Trane named a U.S. Green Building Council education provider

RP news wires
Tags: energy management

Trane has been named a U.S. Green Building Council (USGBC) education provider and will offer curriculum to equip professionals with the continuing education needed to stay competitive in the sustainable building industry. To become an education provider, Trane had to develop courses that were then peer-reviewed and approved by USGBC as having educational content meeting USGBC’s rigorous quality requirements for LEED Professional Credential holders and the green building marketplace.

The company’s four initial Engineers Newsletter Live (ENL) course offerings have been approved by USGBC and will help LEED APs and LEED Green Associates maintain their credentials by counting toward Green Building Certification Institute (GBCI) Continuing Education (CE) hours:

  • Air Handling Systems, Energy and Indoor Air Quality (1.5 CE hours)
  • American Society of Heating, Refrigerating and Air-Conditioning Engineers (ASHRAE) Standards 62.1 and 90.1 and Variable Air Volume Systems (1.5 CE hours)
  • Energy Savings Strategies for LEED and the Energy Policy Act (1.5 CE hours)
  • Fans in Air-Handling Systems (1.5 CE hours) (available March 24)
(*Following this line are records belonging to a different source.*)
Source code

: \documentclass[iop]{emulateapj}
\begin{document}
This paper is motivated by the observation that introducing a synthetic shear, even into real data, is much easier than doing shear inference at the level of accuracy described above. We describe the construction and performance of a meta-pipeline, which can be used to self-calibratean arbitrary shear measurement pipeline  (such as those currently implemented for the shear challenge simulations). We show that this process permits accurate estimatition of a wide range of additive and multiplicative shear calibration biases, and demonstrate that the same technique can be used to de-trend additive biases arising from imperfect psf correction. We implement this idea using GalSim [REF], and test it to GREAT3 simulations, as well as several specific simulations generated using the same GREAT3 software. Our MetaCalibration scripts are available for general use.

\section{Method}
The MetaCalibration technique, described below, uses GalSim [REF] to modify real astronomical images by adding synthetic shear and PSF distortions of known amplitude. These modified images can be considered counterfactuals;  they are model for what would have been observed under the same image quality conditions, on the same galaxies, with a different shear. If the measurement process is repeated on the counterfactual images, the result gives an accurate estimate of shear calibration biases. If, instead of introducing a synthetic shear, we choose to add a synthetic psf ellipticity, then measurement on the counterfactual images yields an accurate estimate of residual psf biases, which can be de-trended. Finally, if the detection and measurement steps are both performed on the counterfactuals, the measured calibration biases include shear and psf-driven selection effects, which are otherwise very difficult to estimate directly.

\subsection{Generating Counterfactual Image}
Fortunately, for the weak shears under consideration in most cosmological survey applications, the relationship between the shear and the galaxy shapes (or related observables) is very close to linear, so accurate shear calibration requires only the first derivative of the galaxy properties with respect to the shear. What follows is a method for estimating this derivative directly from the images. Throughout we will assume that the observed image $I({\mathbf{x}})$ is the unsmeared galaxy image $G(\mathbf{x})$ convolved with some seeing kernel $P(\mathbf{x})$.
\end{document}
“It is an honor to have the USGBC recognize Trane leadership and expertise in the green building industry,” said Scott Tew, leader of the Center for Energy Efficiency and Sustainability at Ingersoll Rand. “We are pleased that our technical knowledge, practical experience, and resources can help others in the industry produce safe, comfortable and energy-efficient environments.”

To be USGBC approved, courses must relate to green building practices, support the LEED rating systems and be non-commercial. For LEED Professionals’ credential maintenance, LEED APs with specialty must earn 30 hours (6 LEED-specific) biennially and LEED Green Associates must earn 15 CE hours (3 LEED-specific) biennially. The LEED AP with specialty credentials signify an advanced depth of knowledge in green building practices with the ability to specialize in applying LEED to specific project types: Building Design + Construction, Interior Design + Construction, Operations + Maintenance, Homes, or Neighborhood Development. For professionals who want to demonstrate green building expertise in non-technical fields of practice, the LEED Green Associate credential denotes basic knowledge of green design, construction, and operations. As of March 1, 2010, there were more than 155,000 LEED Professional Credential holders.

The LEED rating systems provide third-party certification for buildings and communities that have demonstrated leadership in reducing their energy and environmental impacts. Credit toward the four levels of LEED certification is awarded based on assessments in a number of different categories, including energy efficiency, water conservation, waste management and reduction, indoor environmental quality and others. As building owners are discovering, building or renovating to LEED standards ensures efficiencies that generally result in cost savings over the life of the building.

The Washington, D.C.-based U.S. Green Building Council is committed to a prosperous and sustainable future for our nation through cost-efficient and energy-saving green buildings. With a community comprising 80 local affiliates, more than 18,000 member companies and organizations, and more than 155,000 LEED Professional Credential holders, USGBC is the driving force of an industry that is projected to contribute $554 billion to the U.S. gross domestic product from 2009-2013.

About Trane
Trane, a business of Ingersoll Rand – a world leader in creating and sustaining safe, comfortable and energy efficient environments – improves the performance of homes and buildings around the world. Trane solutions optimize indoor environments with a broad portfolio of energy efficient heating, ventilating and air conditioning systems, building and contracting services, parts support and advanced controls for homes and commercial buildings.